§ Exercise goal: Please report how many lines of the data include the word "have", with the number as the entire reply.

§ Extracted data entries:
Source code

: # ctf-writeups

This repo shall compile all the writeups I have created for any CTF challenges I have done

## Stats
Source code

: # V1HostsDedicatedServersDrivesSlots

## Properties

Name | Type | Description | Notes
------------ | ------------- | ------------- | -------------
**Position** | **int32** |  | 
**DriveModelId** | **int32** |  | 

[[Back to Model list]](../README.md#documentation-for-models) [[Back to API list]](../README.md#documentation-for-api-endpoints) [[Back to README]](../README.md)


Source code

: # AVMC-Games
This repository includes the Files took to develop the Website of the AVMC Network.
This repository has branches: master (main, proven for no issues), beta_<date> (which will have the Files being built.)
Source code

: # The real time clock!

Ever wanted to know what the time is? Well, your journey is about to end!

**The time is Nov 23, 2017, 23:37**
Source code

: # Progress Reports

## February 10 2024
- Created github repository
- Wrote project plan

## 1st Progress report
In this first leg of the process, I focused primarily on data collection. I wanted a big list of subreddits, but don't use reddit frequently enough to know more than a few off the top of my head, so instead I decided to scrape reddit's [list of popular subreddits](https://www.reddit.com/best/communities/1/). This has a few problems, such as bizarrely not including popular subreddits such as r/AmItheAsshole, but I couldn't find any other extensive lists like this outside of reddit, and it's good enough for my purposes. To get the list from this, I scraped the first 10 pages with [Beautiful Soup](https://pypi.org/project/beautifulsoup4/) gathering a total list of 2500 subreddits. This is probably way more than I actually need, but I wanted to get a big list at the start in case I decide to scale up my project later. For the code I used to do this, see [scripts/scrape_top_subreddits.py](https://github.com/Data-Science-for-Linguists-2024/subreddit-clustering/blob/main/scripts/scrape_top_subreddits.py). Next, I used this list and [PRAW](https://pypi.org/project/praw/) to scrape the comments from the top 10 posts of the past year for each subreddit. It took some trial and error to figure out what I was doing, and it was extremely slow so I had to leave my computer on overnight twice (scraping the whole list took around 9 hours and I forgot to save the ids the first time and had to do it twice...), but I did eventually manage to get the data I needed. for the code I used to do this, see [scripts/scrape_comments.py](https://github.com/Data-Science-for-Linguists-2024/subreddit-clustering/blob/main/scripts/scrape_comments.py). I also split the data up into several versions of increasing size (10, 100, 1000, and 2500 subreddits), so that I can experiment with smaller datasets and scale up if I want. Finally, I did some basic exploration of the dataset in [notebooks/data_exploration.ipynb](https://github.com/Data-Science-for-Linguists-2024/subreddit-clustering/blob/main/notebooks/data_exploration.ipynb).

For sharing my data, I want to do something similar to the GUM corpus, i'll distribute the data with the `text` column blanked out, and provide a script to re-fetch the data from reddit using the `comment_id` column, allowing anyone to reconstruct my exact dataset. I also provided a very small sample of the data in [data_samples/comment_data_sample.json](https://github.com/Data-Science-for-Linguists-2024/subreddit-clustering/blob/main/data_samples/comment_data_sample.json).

§ Completed task: 2